Pre-Filtering Code Suggestions using Developer Behavioral Telemetry to Optimize LLM-Assisted Programming
Mohammad Nour Al Awad, Sergey Ivanov, Olga Tikhonova
TL;DR
This work tackles wasted computation and interruptions in LLM-assisted programming by introducing a lightweight pre-filter that gates LLM invocation using real-time developer telemetry. The behavioral-only gate operates before any prompt or code content is analyzed, preserving privacy while remaining language-agnostic. Trained on 2,318 suggestion events and deployed in a production VS Code plugin, the approach increased suggestion acceptance from $18.4\%$ to $34.2\%$ and suppressed about $35\%$ of low-value LLM calls, without modifying the LLM itself. These results demonstrate that timing-aware, privacy-preserving adaptation based on behavioral signals can substantially improve both user experience and system efficiency in AI-assisted programming, and point to future work on personalization and richer developer-state modeling.
Abstract
Large Language Models (LLMs) are increasingly integrated into code editors to provide AI-powered code suggestions. Yet many of these suggestions are ignored, resulting in wasted computation, increased latency, and unnecessary interruptions.

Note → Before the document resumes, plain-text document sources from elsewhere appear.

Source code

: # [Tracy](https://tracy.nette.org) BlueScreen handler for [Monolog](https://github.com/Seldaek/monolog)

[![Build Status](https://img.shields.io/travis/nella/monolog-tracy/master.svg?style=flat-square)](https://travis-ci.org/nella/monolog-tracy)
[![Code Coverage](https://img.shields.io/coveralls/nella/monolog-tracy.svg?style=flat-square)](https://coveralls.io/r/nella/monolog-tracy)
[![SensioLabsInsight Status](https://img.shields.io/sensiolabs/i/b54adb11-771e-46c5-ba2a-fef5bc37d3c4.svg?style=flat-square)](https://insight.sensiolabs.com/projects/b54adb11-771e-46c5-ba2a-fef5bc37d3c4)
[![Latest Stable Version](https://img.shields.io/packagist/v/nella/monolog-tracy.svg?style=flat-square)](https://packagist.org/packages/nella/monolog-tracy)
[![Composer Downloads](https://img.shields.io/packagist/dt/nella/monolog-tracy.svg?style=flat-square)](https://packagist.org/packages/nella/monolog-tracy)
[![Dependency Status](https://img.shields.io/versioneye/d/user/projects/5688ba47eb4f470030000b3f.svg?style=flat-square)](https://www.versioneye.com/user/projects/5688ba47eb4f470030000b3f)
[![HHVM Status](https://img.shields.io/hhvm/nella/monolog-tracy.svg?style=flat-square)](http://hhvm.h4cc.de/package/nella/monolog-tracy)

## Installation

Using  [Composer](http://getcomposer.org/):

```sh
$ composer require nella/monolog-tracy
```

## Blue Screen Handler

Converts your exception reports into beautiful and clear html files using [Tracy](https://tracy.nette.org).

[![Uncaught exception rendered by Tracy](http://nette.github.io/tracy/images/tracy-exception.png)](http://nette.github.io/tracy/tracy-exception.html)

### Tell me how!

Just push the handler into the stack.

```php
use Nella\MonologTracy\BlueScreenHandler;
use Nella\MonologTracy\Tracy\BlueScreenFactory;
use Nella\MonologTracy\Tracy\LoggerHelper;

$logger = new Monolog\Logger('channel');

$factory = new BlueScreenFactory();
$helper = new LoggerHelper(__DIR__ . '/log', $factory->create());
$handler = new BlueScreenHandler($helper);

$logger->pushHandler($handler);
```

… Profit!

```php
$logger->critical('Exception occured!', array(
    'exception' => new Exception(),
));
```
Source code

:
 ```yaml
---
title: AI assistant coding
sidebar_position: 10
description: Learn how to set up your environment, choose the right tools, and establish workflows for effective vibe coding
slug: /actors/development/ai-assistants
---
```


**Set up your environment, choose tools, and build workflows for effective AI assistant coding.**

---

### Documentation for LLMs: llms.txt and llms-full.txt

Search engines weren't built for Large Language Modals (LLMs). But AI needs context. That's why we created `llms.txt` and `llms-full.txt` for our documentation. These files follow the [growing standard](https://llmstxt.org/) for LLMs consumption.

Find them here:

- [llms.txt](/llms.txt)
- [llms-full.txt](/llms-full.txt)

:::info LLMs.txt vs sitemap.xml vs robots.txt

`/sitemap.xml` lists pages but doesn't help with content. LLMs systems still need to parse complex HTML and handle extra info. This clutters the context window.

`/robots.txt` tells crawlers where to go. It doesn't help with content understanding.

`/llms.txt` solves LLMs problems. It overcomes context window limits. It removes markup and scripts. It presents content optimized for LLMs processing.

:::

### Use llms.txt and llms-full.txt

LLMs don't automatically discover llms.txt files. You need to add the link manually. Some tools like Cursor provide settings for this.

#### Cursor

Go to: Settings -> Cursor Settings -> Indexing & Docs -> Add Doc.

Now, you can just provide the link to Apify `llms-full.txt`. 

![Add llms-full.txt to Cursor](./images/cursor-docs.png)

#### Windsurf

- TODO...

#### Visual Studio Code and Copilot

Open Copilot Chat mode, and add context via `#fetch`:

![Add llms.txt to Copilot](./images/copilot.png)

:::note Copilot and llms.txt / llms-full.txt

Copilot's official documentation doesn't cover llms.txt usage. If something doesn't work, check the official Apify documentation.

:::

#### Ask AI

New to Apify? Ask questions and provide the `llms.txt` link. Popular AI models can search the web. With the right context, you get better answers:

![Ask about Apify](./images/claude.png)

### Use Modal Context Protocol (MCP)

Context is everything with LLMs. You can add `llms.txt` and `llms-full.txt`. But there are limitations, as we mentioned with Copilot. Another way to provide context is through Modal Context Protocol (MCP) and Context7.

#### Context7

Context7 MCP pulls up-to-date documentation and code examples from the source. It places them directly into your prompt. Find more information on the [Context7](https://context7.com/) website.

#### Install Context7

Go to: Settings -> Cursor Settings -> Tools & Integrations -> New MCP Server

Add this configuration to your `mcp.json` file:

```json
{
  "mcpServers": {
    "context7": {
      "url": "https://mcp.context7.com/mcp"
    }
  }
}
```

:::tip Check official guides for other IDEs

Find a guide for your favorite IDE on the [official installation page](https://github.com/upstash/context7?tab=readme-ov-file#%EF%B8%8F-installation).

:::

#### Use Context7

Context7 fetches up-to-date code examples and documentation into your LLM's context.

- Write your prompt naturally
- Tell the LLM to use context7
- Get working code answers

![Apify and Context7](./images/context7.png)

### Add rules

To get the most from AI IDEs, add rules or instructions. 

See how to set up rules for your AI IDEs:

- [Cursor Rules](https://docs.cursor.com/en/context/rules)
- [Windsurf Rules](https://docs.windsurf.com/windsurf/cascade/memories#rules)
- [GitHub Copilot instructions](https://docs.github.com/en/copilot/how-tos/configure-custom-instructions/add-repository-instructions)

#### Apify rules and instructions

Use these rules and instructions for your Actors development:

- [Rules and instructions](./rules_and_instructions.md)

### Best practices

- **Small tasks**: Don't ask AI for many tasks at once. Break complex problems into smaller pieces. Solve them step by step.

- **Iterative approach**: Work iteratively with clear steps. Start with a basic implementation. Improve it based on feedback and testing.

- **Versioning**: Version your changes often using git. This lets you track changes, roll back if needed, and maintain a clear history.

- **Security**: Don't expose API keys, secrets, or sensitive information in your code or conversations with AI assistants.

We introduce a lightweight pre-filtering model that predicts the likelihood of suggestion acceptance before invoking the LLM, using only real-time developer telemetry such as typing speed, file navigation, and editing activity. Deployed in a production-grade Visual Studio Code plugin over four months of naturalistic use, our approach nearly doubled acceptance rates (18.4% -> 34.2%) while suppressing 35% of low-value LLM calls. These findings demonstrate that behavioral signals alone can meaningfully improve both user experience and system efficiency in LLM-assisted programming, highlighting the value of timing-aware, privacy-preserving adaptation mechanisms. The filter operates solely on pre-invocation editor telemetry and never inspects code or prompts.